I read an intriguing blog post today that got me thinking about the effort I put into my work. And by work, I mean all these things I do for a “living.” Teaching. Blogging. Social media-ing. One of the points in the post suggested that it’s better to do one or two things very well than it is to do a lot of things with mediocre effort. Maybe I’m completely brain dead tonight, but I’m a little discouraged by the amount of mediocrity that I put forth in some of my work. It’s not that I want to be mediocre. It’s not even that what I’m doing is, by others’ standards, mediocre. It’s that by my standards, I’m not doing a good enough job.

I don’t think this crosses the line into perfectionism. I think this is me having a vision for my online classes and for SGFblogs.com and for A Fool of Myself (whose stats are still not working–maybe if I complain enough, the blogging fairies will fix them) and for Austin Creative. I’m so utopian in what I want to achieve that right now I’m discouraged to even try.

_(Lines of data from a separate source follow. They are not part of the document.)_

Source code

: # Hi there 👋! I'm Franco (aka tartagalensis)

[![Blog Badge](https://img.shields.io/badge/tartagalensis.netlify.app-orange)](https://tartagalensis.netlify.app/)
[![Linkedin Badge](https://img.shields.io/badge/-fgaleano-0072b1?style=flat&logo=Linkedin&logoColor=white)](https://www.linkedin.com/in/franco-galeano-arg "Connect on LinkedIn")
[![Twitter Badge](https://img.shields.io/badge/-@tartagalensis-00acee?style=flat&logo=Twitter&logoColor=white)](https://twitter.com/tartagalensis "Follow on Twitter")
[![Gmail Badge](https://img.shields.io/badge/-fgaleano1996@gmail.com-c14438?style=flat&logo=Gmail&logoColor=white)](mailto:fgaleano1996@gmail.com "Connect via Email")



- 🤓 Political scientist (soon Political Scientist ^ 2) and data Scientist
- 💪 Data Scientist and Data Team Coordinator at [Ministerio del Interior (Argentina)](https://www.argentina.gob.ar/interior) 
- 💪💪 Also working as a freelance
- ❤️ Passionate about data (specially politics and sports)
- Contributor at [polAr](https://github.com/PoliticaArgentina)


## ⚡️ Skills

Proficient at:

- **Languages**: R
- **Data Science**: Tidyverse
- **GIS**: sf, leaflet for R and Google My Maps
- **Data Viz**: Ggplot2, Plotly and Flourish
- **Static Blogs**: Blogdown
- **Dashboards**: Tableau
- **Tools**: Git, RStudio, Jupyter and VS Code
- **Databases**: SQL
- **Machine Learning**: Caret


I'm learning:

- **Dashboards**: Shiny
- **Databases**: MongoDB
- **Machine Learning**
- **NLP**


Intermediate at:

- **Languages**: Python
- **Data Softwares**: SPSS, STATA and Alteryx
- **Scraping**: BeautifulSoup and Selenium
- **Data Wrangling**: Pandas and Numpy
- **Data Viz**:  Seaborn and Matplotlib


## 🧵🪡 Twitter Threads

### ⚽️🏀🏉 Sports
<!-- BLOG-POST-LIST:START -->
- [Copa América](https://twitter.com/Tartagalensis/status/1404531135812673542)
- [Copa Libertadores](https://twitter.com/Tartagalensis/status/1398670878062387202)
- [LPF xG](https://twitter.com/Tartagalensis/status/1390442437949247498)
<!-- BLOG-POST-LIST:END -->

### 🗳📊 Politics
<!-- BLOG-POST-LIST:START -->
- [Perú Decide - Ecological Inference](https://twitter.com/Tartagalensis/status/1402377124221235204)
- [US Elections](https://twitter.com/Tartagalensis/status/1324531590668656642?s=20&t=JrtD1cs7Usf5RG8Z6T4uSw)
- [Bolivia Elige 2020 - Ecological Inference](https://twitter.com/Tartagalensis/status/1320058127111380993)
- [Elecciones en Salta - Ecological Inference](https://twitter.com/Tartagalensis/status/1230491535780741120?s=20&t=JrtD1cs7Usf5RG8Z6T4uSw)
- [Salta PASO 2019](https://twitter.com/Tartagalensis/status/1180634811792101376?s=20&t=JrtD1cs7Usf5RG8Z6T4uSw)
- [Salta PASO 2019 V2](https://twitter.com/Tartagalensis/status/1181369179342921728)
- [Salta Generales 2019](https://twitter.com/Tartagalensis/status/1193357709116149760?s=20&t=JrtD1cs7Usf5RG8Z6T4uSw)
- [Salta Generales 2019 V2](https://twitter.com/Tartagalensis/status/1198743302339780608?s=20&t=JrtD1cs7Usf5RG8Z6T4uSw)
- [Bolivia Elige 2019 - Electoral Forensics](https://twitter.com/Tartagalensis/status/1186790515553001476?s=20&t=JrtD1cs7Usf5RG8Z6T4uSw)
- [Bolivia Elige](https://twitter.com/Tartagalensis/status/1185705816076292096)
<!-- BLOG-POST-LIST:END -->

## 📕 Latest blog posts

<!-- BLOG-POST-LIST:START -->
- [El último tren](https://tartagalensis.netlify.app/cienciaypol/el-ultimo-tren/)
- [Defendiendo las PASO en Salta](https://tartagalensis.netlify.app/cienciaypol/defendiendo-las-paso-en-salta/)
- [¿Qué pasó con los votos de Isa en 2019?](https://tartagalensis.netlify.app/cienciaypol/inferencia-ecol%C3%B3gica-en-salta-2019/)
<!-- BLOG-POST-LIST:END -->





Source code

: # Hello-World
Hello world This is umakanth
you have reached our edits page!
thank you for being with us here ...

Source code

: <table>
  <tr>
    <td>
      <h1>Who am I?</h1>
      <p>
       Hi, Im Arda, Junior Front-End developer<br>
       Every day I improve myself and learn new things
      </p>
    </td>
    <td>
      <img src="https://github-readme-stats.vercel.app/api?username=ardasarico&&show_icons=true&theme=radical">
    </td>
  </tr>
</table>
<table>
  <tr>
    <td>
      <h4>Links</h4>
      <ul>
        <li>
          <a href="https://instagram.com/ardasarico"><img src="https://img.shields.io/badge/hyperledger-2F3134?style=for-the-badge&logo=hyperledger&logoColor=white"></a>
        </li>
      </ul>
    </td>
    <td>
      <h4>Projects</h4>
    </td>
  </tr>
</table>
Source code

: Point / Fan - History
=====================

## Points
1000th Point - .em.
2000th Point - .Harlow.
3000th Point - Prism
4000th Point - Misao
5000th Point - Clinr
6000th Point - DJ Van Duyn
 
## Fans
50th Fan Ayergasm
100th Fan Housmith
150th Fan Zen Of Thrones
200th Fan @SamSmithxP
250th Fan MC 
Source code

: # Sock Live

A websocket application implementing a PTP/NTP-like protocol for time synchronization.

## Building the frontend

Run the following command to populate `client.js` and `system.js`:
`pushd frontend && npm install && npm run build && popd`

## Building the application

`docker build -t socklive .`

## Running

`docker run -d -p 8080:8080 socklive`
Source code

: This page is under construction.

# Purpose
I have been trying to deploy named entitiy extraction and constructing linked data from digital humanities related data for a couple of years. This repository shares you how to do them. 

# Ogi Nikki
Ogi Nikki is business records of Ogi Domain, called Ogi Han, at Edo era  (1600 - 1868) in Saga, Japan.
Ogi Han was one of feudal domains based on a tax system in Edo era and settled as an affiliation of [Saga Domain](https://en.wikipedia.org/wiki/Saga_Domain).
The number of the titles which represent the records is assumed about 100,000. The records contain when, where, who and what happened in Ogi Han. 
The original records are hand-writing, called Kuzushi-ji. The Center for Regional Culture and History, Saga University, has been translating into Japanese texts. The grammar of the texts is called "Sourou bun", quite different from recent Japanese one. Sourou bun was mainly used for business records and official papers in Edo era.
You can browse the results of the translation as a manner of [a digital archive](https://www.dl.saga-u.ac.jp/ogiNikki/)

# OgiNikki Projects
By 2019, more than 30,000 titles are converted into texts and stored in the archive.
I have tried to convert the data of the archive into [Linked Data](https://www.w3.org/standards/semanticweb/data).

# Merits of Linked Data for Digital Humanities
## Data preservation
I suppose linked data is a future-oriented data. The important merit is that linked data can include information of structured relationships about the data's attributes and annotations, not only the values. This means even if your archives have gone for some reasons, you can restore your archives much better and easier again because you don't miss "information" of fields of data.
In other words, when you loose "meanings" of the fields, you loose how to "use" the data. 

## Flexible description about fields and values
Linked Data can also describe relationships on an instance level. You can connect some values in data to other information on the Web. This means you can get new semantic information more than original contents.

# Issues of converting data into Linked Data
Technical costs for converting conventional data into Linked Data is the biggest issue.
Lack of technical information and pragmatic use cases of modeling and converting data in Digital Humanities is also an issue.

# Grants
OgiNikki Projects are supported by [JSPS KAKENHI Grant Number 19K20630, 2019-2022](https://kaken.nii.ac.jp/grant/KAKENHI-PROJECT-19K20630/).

Like for SGFblogs.com, for instance. We’ve come a long way in the year that I’ve taken over our fledgling group, but I want so much more for it. I want us to have a website that adds value to Springfield’s community, and I want our bloggers to engage with the website and with each other, both in person and online. From an outsider’s perspective, maybe it looks like I’m accomplishing this, but what we have is not enough for me. At the same time, I don’t have the time to devote to maintaining the site, sending newsletters, writing tweets, engaging with everyone on Facebook, promoting the group, and being the expert, so I feel like I’m failing everyone.

I feel the same for my online classes. I get these great ideas every semester, I work hard to implement them, and I feel like they fall flat on their faces. As a result, I’m trying to troubleshoot my new idea, and my students are trying to pass the class, and by the seventh week of the semester, I feel like tossing the next nine weeks in the crapper and starting all over. I’d love to implement Blogger into my classes this fall, but let’s face it: I have three weeks before fall semester starts, and I don’t want to spend can’t spend the entire time reworking my classes. I don’t get paid for that time off, you know. I do enjoy online teaching, and I’ve been given a lot of freedom to explore the world beyond Blackboard, but sometimes I wonder if all the effort is worth it. Do the students appreciate that I’m teaching them how to use tools that they’ll encounter in the real world? Do they spend more than three seconds reviewing my comments on their work? Again, maybe I’m in a funk tonight. (Although, funny news: One of my summer students, who happens to know Chris’s boss Justin, told Justin today that my class was tough. The student seemed to think that online classes should be easier than seated classes, so I’m glad that I exceeded his expectations. I swear, I’m not sadistic; I take great pride in producing excellent English 101 materials.)

I have too many things to think about. Thankfully, Chris let me buy some new Moleskine cahiers this weekend (gridded, naturally), and I’ve been using the first one as a brainstorming journal of sorts. It just lets me get some of these ideas for my clients and my classes out of my head and onto paper, so I can sleep at night.